The Allocations Timeline shows real-time allocation activity during interaction. Spikes may indicate inefficient operations. Filtering to a specific component isolates its impact.

Finally, the Allocation Sampling view maps memory usage to individual page components like documents, frames, web workers, and graphics layers. This reveals the source of any high usage. This combines the detailed snapshot information of the heap profiler with the incremental updating and tracking of the Performance panel.

Tracking objects’ heap allocation usually involves starting a recording, performing a sequence of actions, then stop the recording for analysis.

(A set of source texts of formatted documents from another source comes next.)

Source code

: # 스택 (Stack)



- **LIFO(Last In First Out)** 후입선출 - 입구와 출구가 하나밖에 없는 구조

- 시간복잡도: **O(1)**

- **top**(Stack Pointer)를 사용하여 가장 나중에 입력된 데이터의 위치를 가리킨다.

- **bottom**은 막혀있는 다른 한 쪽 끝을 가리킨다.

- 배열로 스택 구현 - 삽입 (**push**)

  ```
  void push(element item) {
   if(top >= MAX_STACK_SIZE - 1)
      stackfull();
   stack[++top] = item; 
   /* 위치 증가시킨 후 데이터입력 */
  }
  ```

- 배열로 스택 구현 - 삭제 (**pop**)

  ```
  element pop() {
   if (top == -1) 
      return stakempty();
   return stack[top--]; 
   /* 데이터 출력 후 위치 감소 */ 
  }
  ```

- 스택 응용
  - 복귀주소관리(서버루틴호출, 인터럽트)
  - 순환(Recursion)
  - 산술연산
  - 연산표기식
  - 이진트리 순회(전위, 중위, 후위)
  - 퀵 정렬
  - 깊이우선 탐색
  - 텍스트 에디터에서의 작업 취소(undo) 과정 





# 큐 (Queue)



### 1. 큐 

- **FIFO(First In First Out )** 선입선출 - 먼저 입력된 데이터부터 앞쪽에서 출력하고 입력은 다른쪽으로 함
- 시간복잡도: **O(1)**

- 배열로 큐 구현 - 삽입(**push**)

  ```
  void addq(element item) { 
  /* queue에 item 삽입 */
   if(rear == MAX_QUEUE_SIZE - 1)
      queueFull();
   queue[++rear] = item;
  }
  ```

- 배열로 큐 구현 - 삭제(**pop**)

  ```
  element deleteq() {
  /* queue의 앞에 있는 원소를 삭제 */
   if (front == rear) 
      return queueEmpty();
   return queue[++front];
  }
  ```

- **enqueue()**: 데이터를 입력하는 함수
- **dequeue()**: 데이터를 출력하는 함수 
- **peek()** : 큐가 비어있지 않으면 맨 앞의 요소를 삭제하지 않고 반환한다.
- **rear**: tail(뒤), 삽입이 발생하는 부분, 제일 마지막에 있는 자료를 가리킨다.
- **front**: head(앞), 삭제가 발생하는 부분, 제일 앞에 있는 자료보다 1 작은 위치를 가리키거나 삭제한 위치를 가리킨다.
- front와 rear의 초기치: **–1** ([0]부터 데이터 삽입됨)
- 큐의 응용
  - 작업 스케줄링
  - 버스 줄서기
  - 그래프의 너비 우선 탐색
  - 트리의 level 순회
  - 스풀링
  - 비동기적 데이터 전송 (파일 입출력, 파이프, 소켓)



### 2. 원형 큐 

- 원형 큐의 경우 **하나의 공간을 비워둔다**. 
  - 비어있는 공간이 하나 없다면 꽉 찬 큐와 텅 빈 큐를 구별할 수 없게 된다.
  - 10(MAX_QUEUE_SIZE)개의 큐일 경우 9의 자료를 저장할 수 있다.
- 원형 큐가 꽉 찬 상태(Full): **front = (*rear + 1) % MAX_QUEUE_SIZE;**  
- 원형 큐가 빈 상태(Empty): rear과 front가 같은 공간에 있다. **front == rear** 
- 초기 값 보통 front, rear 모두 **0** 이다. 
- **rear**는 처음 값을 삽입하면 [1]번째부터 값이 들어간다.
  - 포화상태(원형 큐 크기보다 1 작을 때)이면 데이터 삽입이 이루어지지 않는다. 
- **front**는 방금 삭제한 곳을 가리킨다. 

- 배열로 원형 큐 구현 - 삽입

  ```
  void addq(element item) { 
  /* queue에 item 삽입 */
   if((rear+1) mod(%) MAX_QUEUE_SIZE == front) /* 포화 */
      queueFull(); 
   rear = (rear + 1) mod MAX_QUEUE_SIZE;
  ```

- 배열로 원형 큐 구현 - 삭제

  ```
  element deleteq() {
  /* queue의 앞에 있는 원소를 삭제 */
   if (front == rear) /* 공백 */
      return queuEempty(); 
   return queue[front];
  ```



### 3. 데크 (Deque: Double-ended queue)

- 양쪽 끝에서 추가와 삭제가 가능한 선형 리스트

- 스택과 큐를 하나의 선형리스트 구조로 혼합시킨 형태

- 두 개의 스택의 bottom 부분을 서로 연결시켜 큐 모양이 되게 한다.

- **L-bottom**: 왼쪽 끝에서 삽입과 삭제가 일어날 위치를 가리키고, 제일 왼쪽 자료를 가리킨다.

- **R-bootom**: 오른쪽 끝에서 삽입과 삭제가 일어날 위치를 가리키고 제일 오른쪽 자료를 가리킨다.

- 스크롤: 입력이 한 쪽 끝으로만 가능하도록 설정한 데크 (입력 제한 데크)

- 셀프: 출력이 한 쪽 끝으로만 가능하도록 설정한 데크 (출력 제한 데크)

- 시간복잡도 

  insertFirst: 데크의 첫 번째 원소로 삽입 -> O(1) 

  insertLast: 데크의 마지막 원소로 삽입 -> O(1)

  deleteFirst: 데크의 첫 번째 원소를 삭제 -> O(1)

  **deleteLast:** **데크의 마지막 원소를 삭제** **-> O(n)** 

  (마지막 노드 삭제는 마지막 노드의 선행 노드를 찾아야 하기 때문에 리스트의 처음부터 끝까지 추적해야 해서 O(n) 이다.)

So DevTools provides a powerful set of tools for understanding the memory characteristics of web apps. It’s invaluable for diagnosing leaks and detecting regressions.

Using Performance APIs

For programmatic memory measurement, the browser API performance.measureUserAgentSpecificMemory() allows measuring total memory usage of a page.

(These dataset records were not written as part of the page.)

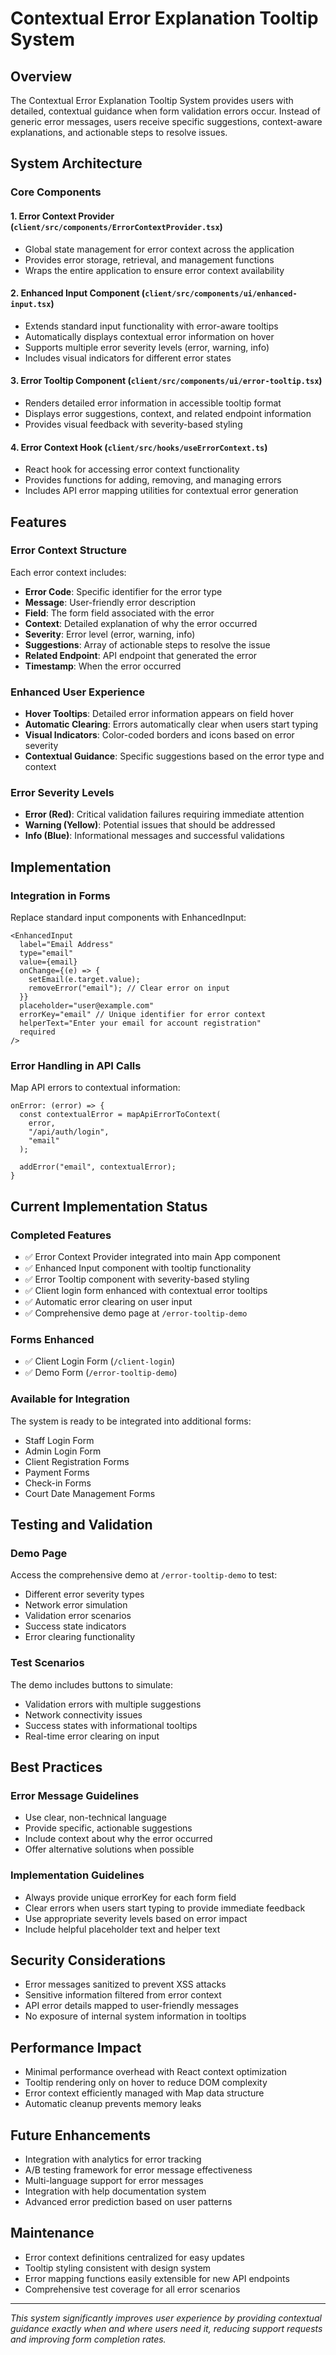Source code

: # Contextual Error Explanation Tooltip System

## Overview
The Contextual Error Explanation Tooltip System provides users with detailed, contextual guidance when form validation errors occur. Instead of generic error messages, users receive specific suggestions, context-aware explanations, and actionable steps to resolve issues.

## System Architecture

### Core Components

#### 1. Error Context Provider (`client/src/components/ErrorContextProvider.tsx`)
- Global state management for error context across the application
- Provides error storage, retrieval, and management functions
- Wraps the entire application to ensure error context availability

#### 2. Enhanced Input Component (`client/src/components/ui/enhanced-input.tsx`)
- Extends standard input functionality with error-aware tooltips
- Automatically displays contextual error information on hover
- Supports multiple error severity levels (error, warning, info)
- Includes visual indicators for different error states

#### 3. Error Tooltip Component (`client/src/components/ui/error-tooltip.tsx`)
- Renders detailed error information in accessible tooltip format
- Displays error suggestions, context, and related endpoint information
- Provides visual feedback with severity-based styling

#### 4. Error Context Hook (`client/src/hooks/useErrorContext.ts`)
- React hook for accessing error context functionality
- Provides functions for adding, removing, and managing errors
- Includes API error mapping utilities for contextual error generation

## Features

### Error Context Structure
Each error context includes:
- **Error Code**: Specific identifier for the error type
- **Message**: User-friendly error description
- **Field**: The form field associated with the error
- **Context**: Detailed explanation of why the error occurred
- **Severity**: Error level (error, warning, info)
- **Suggestions**: Array of actionable steps to resolve the issue
- **Related Endpoint**: API endpoint that generated the error
- **Timestamp**: When the error occurred

### Enhanced User Experience
- **Hover Tooltips**: Detailed error information appears on field hover
- **Automatic Clearing**: Errors automatically clear when users start typing
- **Visual Indicators**: Color-coded borders and icons based on error severity
- **Contextual Guidance**: Specific suggestions based on the error type and context

### Error Severity Levels
- **Error (Red)**: Critical validation failures requiring immediate attention
- **Warning (Yellow)**: Potential issues that should be addressed
- **Info (Blue)**: Informational messages and successful validations

## Implementation

### Integration in Forms
Replace standard input components with EnhancedInput:

```tsx
<EnhancedInput
  label="Email Address"
  type="email"
  value={email}
  onChange={(e) => {
    setEmail(e.target.value);
    removeError("email"); // Clear error on input
  }}
  placeholder="user@example.com"
  errorKey="email" // Unique identifier for error context
  helperText="Enter your email for account registration"
  required
/>
```

### Error Handling in API Calls
Map API errors to contextual information:

```tsx
onError: (error) => {
  const contextualError = mapApiErrorToContext(
    error, 
    "/api/auth/login",
    "email"
  );
  
  addError("email", contextualError);
}
```

## Current Implementation Status

### Completed Features
- ✅ Error Context Provider integrated into main App component
- ✅ Enhanced Input component with tooltip functionality
- ✅ Error Tooltip component with severity-based styling
- ✅ Client login form enhanced with contextual error tooltips
- ✅ Automatic error clearing on user input
- ✅ Comprehensive demo page at `/error-tooltip-demo`

### Forms Enhanced
- ✅ Client Login Form (`/client-login`)
- ✅ Demo Form (`/error-tooltip-demo`)

### Available for Integration
The system is ready to be integrated into additional forms:
- Staff Login Form
- Admin Login Form
- Client Registration Forms
- Payment Forms
- Check-in Forms
- Court Date Management Forms

## Testing and Validation

### Demo Page
Access the comprehensive demo at `/error-tooltip-demo` to test:
- Different error severity types
- Network error simulation
- Validation error scenarios
- Success state indicators
- Error clearing functionality

### Test Scenarios
The demo includes buttons to simulate:
- Validation errors with multiple suggestions
- Network connectivity issues
- Success states with informational tooltips
- Real-time error clearing on input

## Best Practices

### Error Message Guidelines
- Use clear, non-technical language
- Provide specific, actionable suggestions
- Include context about why the error occurred
- Offer alternative solutions when possible

### Implementation Guidelines
- Always provide unique errorKey for each form field
- Clear errors when users start typing to provide immediate feedback
- Use appropriate severity levels based on error impact
- Include helpful placeholder text and helper text

## Security Considerations
- Error messages sanitized to prevent XSS attacks
- Sensitive information filtered from error context
- API error details mapped to user-friendly messages
- No exposure of internal system information in tooltips

## Performance Impact
- Minimal performance overhead with React context optimization
- Tooltip rendering only on hover to reduce DOM complexity
- Error context efficiently managed with Map data structure
- Automatic cleanup prevents memory leaks

## Future Enhancements
- Integration with analytics for error tracking
- A/B testing framework for error message effectiveness
- Multi-language support for error messages
- Integration with help documentation system
- Advanced error prediction based on user patterns

## Maintenance
- Error context definitions centralized for easy updates
- Tooltip styling consistent with design system
- Error mapping functions easily extensible for new API endpoints
- Comprehensive test coverage for all error scenarios

---

*This system significantly improves user experience by providing contextual guidance exactly when and where users need it, reducing support requests and improving form completion rates.*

function scheduleMeasurement() {

// Check measurement API is available.
if (!window.crossOriginIsolated) {
console.log('performance.measureUserAgentSpecificMemory() is only available in cross-origin-isolated pages');
console.log('See https://web.dev/coop-coep/ to learn more')
return;
}
if (!performance.measureUserAgentSpecificMemory) {
console.log('performance.measureUserAgentSpecificMemory() is not available in this browser');
return;
}
const interval = measurementInterval();
console.log(`Running next memory measurement in ${Math.round(interval / 1000)} seconds`);
setTimeout(performMeasurement, interval);
}

This method returns the aggregated RAM usage of the current page plus all related contexts like iframes and workers. The result includes breakdowns attributing memory usage to specific execution contexts.

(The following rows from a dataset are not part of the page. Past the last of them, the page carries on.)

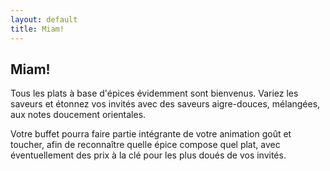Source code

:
 ```yaml
---
layout: default
title: Miam!
---
```


## Miam!

Tous les plats à base d'épices évidemment sont bienvenus. Variez les saveurs et étonnez vos invités avec des saveurs aigre-douces, mélangées, aux notes doucement orientales.

Votre buffet pourra faire partie intégrante de votre animation goût et toucher, afin de reconnaître quelle épice compose quel plat, avec éventuellement des prix à la clé pour les plus doués de vos invités.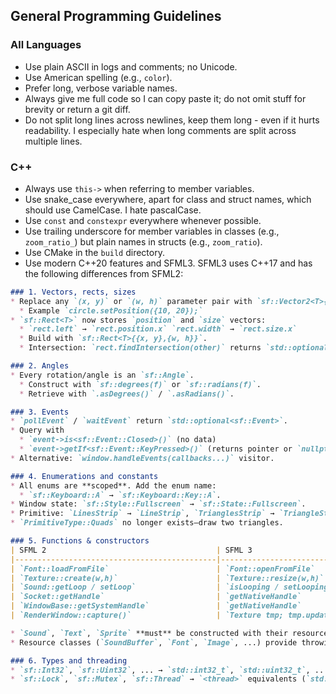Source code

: ## General Programming Guidelines

### All Languages
- Use plain ASCII in logs and comments; no Unicode.
- Use American spelling (e.g., `color`).
- Prefer long, verbose variable names.
- Always give me full code so I can copy paste it; do not omit stuff for brevity or return a git diff.
- Do not split long lines across newlines, keep them long - even if it hurts readability. I especially hate when long comments are split across multiple lines.

### C++
- Always use `this->` when referring to member variables.
- Use snake_case everywhere, apart for class and struct names, which should use CamelCase. I hate pascalCase.
- Use `const` and `constexpr` everywhere whenever possible.
- Use trailing underscore for member variables in classes (e.g., `zoom_ratio_`) but plain names in structs (e.g., `zoom_ratio`).
- Use CMake in the `build` directory.
- Use modern C++20 features and SFML3. SFML3 uses C++17 and has the following differences from SFML2:
```md
### 1. Vectors, rects, sizes
* Replace any `(x, y)` or `(w, h)` parameter pair with `sf::Vector2<T>{x, y}`.
  * Example `circle.setPosition({10, 20});`
* `sf::Rect<T>` now stores `position` and `size` vectors:
  * `rect.left` → `rect.position.x` `rect.width` → `rect.size.x`
  * Build with `sf::Rect<T>{{x, y},{w, h}}`.
  * Intersection: `rect.findIntersection(other)` returns `std::optional<sf::Rect<T>>`.

### 2. Angles
* Every rotation/angle is an `sf::Angle`.
  * Construct with `sf::degrees(f)` or `sf::radians(f)`.
  * Retrieve with `.asDegrees()` / `.asRadians()`.

### 3. Events
* `pollEvent` / `waitEvent` return `std::optional<sf::Event>`.
* Query with
  * `event->is<sf::Event::Closed>()` (no data)
  * `event->getIf<sf::Event::KeyPressed>()` (returns pointer or `nullptr`).
* Alternative: `window.handleEvents(callbacks...)` visitor.

### 4. Enumerations and constants
* All enums are **scoped**. Add the enum name:
  * `sf::Keyboard::A` → `sf::Keyboard::Key::A`.
* Window state: `sf::Style::Fullscreen` → `sf::State::Fullscreen`.
* Primitive: `LinesStrip` → `LineStrip`, `TrianglesStrip` → `TriangleStrip`.
* `PrimitiveType::Quads` no longer exists—draw two triangles.

### 5. Functions & constructors
| SFML 2                                      | SFML 3                    |
|---------------------------------------------|---------------------------|
| `Font::loadFromFile`                        | `Font::openFromFile`      |
| `Texture::create(w,h)`                      | `Texture::resize(w,h)`    |
| `Sound::getLoop / setLoop`                  | `isLooping / setLooping`  |
| `Socket::getHandle`                         | `getNativeHandle`         |
| `WindowBase::getSystemHandle`               | `getNativeHandle`         |
| `RenderWindow::capture()`                   | `Texture tmp; tmp.update(window); Image img = tmp.copyToImage();` |

* `Sound`, `Text`, `Sprite` **must** be constructed with their resource (`SoundBuffer`, `Font`, `Texture`)—no default constructor.
* Resource classes (`SoundBuffer`, `Font`, `Image`, ...) provide throwing file constructors (`Class{"file.ext"}`).

### 6. Types and threading
* `sf::Int32`, `sf::Uint32`, ... → `std::int32_t`, `std::uint32_t`, ...
* `sf::Lock`, `sf::Mutex`, `sf::Thread` → `<thread>` equivalents (`std::lock_guard`, `std::mutex`, `std::thread` or `std::jthread`).
```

This API can be used to collect real user data on memory consumption. Long-term trends may reveal gradual leaks or regressions after site changes.

However, measureUserAgentSpecificMemory() reflects each browser’s internal memory representation. Results vary significantly across browsers. Relative comparisons over time are most meaningful.

Common Causes of Memory Leaks

Many memory leaks in web apps stem from retaining stale references to objects, preventing their cleanup by garbage collection.

Some common sources include:

  • Forgetting to remove event listeners on DOM detachment
  • Unintentionally capturing references to DOM elements in closures
  • Growing data structures like maps or arrays without clearing
  • Failing to close Web Workers properly
  • Lingering references between parent and iframe contexts
  • Closures and unexpected references are a frequent cause. For example, adding a DOM element inside a closure keeps it referenced even if removed from the page later.

Memory leaks tend to be introduced inadvertently and often grow gradually over time. But fixing even small leaks can improve performance.

Profiling memory usage during typical user flows helps identify gradual leak sources. DevTools, fuite , and other tools can pinpoint growing objects. Fixing leaks may require rearchitecting some logic.

Aim for relatively flat memory usage over time, rather than sawtooth patterns showing gradual accumulation between resets. Leaks under 1MB can still be worth fixing if they add up over long sessions.

Conclusion

Chrome’s new hover cards provide useful insight into per-tab memory usage for users. For developers, this feature when combined with DevTools, performance APIs, and careful optimization can help you deliver smoother, memory-efficient web apps that users enjoy.